In a microservices architecture, almost every service is simultaneously a server (to its callers) and a client (to the services it calls). The client-server model doesn't disappear — it recurses.

### The evolution at scale

As client volume grows, the server side of the model changes:

**One server → many servers (horizontal scaling):** a load balancer distributes clients across a server pool. Servers must be stateless — any server handles any request. This is the subject of the next two posts.

**Synchronous → asynchronous:** at scale, making every client wait for its request to fully complete is expensive. Message queues allow servers to acknowledge receipt and process asynchronously — the client is no longer blocked.

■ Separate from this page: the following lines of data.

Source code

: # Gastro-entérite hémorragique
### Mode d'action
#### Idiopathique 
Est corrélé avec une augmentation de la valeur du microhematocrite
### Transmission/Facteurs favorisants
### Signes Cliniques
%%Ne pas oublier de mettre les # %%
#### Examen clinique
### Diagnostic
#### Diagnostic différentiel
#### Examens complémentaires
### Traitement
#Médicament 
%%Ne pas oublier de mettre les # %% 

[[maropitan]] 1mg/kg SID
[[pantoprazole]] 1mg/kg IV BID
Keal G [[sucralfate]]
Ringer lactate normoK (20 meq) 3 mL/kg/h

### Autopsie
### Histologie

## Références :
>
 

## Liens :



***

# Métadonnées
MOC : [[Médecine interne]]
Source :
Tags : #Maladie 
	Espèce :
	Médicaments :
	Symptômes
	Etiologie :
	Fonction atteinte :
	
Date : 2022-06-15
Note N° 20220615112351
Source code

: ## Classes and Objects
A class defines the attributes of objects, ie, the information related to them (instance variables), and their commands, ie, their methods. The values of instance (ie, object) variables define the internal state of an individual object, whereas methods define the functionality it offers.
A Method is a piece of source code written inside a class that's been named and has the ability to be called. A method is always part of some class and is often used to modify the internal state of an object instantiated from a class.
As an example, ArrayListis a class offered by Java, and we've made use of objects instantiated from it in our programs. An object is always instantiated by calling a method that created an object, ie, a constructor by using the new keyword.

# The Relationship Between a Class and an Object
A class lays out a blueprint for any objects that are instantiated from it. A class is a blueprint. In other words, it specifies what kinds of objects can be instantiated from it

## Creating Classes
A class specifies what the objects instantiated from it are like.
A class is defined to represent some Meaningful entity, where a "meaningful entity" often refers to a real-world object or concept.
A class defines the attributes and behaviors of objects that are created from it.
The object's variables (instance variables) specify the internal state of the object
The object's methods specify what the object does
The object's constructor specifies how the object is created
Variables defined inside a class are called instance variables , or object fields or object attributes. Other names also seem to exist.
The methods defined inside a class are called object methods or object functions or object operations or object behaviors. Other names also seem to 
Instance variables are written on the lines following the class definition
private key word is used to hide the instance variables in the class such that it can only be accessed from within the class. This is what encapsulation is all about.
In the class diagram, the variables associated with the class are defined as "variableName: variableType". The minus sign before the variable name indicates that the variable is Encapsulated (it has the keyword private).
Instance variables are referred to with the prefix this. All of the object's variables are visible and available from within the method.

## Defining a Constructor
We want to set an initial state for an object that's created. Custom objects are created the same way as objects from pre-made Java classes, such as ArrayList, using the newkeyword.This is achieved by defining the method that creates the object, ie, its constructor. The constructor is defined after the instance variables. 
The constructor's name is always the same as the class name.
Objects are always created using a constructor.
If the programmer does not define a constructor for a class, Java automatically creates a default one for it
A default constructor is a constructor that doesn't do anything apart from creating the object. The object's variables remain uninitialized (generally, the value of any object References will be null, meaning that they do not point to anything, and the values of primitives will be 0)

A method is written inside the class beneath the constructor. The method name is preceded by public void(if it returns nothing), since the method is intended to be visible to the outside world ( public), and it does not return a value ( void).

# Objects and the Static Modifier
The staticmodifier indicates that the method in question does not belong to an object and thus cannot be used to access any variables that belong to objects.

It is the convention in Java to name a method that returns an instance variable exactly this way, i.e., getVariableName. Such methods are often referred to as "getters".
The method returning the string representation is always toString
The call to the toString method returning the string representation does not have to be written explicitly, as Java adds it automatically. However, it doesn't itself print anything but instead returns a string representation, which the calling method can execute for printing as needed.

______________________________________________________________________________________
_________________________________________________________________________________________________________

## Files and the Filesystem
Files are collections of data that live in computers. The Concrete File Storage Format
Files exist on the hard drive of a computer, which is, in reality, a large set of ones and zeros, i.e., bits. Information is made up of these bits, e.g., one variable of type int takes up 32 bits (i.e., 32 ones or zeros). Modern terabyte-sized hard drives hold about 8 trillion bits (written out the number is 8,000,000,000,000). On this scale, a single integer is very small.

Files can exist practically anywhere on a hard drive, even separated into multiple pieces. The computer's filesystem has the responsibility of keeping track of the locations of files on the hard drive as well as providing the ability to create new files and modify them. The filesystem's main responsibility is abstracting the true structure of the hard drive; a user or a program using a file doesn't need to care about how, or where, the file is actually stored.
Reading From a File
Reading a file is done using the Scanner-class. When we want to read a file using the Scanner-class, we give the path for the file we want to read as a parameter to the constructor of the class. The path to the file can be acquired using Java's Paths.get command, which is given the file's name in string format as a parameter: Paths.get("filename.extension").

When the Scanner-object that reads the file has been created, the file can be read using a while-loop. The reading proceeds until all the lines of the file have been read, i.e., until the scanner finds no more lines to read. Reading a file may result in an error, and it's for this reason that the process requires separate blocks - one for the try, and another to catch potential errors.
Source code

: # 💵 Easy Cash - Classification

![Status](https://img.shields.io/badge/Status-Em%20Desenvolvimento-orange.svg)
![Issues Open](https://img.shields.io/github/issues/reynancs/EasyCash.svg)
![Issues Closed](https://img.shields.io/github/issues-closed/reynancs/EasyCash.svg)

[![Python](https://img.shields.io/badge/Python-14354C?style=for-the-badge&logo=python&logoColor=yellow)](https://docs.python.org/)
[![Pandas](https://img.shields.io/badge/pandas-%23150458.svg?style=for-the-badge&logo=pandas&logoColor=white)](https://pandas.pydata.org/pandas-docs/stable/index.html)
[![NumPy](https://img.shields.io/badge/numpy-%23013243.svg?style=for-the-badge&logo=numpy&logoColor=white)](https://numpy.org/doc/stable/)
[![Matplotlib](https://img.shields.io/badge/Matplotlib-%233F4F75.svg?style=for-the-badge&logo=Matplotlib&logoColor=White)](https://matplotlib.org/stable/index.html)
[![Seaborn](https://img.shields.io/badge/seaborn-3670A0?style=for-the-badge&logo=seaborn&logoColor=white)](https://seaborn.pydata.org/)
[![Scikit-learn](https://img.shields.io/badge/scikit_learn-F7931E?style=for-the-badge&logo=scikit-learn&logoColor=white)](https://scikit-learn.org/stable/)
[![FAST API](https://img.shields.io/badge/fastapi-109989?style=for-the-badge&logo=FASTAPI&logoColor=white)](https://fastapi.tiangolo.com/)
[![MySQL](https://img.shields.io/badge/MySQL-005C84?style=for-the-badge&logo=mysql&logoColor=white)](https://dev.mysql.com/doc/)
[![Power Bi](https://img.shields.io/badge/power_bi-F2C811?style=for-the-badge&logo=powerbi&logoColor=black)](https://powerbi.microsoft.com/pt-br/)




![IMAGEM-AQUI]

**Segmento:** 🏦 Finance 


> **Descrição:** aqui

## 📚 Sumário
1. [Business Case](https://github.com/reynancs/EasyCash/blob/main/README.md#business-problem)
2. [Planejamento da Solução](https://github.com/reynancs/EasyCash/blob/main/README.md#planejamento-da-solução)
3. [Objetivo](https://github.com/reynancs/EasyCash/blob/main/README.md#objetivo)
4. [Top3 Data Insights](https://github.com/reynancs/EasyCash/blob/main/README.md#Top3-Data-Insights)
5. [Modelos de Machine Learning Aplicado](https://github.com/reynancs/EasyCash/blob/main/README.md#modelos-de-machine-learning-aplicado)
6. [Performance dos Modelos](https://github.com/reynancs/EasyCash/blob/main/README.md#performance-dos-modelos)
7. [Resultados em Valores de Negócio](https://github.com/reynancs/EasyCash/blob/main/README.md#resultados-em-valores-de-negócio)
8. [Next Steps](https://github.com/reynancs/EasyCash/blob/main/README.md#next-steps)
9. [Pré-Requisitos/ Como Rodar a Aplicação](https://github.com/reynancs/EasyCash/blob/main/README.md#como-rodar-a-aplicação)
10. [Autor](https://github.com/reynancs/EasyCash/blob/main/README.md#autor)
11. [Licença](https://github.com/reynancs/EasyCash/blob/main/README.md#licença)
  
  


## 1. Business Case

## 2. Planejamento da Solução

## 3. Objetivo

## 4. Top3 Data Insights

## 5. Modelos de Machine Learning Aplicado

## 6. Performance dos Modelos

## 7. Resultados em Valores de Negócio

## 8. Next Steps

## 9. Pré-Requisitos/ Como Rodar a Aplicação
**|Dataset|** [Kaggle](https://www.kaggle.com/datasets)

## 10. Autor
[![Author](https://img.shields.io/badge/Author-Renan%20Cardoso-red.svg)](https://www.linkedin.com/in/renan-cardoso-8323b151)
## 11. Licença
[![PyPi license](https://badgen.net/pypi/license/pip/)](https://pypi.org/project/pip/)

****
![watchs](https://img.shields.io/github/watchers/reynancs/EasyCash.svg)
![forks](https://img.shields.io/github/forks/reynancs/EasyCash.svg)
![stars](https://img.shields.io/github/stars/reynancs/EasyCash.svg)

**Monolith → services:** as server logic grows complex, the "server" becomes a collection of services, each acting as a server to its callers. Service discovery, inter-service auth, and circuit breakers become necessary. Covered in Pillar 7.

---

## The tradeoffs

**Stateless servers are simpler to scale but require externalised state.** Moving state to a database or cache adds latency (every request touches external storage) and operational complexity (the database becomes critical infrastructure). The tradeoff is worth it — stateless servers are the foundation of every large-scale web system.

**Request-response is simple but one-directional.** The client always initiates. Servers can't push updates to clients without a persistent connection (WebSockets, SSE) or polling. For real-time features (live notifications, collaborative editing), the standard request-response model requires augmentation. Covered in Pillar 3.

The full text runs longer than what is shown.